Epilepsi, kronik ve nörolojik bir hastalıktır. Oldukça sık rastlanan bu hastalık halk arasında genelde sara hastalığı olarak bilinmektedir. Doğum sırasında veya sonrasında herhangi bir nedenle beyin zedelenmesi oluşan kişilerde gelişmektedir. Kişinin istemi dışında vücut kaslarının bir bölümünün ya da tamamının sarsılarak kasılmasıdır. Kişiden kişiye değişen çok çeşitli nöbet tipleri mevcuttur. Sara krizini davet eden bazı durumlar olabilir. Örneğin uykusuzluk, uzun süreli açlık, fazla yorgunluk, hastalık esnasında kullanılan ilaçların değişimi veya kesilmesi, hormonal değişimler sara krizinin ortaya çıkmasına sebep olabilir.

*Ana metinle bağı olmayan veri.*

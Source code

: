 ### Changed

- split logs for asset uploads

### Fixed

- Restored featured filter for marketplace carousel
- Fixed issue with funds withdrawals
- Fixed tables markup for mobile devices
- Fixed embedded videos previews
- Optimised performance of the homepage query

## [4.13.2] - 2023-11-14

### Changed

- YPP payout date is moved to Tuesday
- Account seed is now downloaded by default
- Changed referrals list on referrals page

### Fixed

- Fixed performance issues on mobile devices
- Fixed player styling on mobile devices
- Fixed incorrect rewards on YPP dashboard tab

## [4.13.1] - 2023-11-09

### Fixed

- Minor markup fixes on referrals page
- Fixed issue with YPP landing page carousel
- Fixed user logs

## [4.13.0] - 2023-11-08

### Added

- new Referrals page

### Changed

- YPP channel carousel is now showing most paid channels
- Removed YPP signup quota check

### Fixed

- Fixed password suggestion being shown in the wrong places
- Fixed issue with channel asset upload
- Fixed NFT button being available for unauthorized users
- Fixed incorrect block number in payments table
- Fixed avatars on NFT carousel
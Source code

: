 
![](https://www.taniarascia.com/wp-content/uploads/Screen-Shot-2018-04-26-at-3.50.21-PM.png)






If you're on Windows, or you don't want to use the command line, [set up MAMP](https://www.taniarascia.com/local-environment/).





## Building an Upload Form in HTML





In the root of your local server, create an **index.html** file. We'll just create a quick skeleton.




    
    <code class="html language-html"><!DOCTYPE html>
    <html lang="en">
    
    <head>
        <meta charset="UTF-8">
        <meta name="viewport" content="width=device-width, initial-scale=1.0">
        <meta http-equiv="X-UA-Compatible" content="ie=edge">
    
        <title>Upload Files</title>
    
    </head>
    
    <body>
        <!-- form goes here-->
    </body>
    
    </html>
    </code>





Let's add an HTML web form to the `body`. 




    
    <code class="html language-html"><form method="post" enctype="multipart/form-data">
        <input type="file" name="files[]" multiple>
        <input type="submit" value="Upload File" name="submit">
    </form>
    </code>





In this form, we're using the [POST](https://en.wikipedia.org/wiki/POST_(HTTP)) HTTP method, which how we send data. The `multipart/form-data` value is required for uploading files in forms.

Sara hastalarında kriz öncesi bazı belirtiler gözlemlenebilir veya hastalar bu belirtileri kendilerinde fark edebilirler. Bazen hasta bağırır, şiddetli ve ani bir şekilde bilincini kaybeder. Yoğun ve genel adale kasılmaları görülebilir. 10-20 saniye kadar nefesi kesilebilir. Ortamda normalde olmayan kokuları alma, dokularda veya yüzde morarma görülebilir. Sesli nefes alma, aşırı tükürük salgılanması veya altına kaçırmalar gözlemlenebilir. Hasta dilini ısırabilir, başını yere çarpıp yarayabilir, fazla kontrolsüz hareketler oluşabilir. Son aşamada ise hasta uyanır, yaşanılan krizden habersiz, şaşkın ve uyku hali mevcuttur. Ama bazen daha hafif belirtilerde görülebilir. Nöbet çeşidine göre değişkenlik gösteren bu durumda, kişide bir noktaya doğru dalgın bakış veya hayal alemine dalmış gibi bir görünüm, istemsiz mimik hareketleri, dudak ısırma, anlamsız konuşmalar veya tekrar eden hareketler gibi küçük belirtiler ile kriz tamamlanabilir.

Kriz anında yapılan en büyük hatalardan biri kişinin kasılma hareketlerine engel olmak amacıyla kişiyi bağlamaya çalışmak veya tutmaktır. Aynı zamanda kişinin ağız içine kaşık veya tahta sokmak, kişiye soğan, kolonya, sigara dumanı gibi kokuları koklatmaya çalışmak yanlıştır. Burada yapılması gereken en doğru uygulama, krizin tamamlanmasını beklemektir. Bu esnada etrafta güvenli bir çevre oluşturulmalıdır. Kişinin kriz esnasında ortamda kendini yaralayabileceği cisimler mevcutsa hemen bunlar dağıtılmalıdır. Hasta, kafasını yere vurarak kasılma sergiliyorsa, başının altına yumuşak bir yastık veya mont tarzı zararı engelleyecek cisimler konulabilir. Bu şekilde baş kısmını korumakta fayda vardır. Yani yapılması gereken temel kural, kişiyle temas etmeden, kişinin güvenli bir şekilde krizi tamamlamasını sağlamaktır. Kriz sonrasında iletişim kurarak yardıma ihtiyacı varsa isteği doğrultusunda yarar sağlanabilir. Ama kriz tamamlanmasına rağmen kişinin bilinci yerinde değilse, mutlaka 112 ekiplerine haber verilmesi ve yaşamsal fonksiyonlarının kontrolünün sağlanması gerekir. Kusma gibi durumlar söz konusu ise kişi yan pozisyona (koma pozisyonu) alınmalıdır. Ekipler gelene kadar yanından ayrılmamak en sağlıklısıdır. Eğer yaşamsal fonksiyonlarda ilgili bir devam problemi varsa, eğitim ve deneyimlerimiz mevcutsa mutlaka temel yaşam desteği sağlayarak bu fonksiyonların devamlılığını sağlamamız gereklidir. Aslında biz kurtarıcılar, kriz sonrası devreye girerek kişiye fayda sağlamayı amaçlarız. Kriz esnasında kişi kendini yaralamışsa, bunlarında kontrollerini sağlayarak müdahalede bulunmalıyız.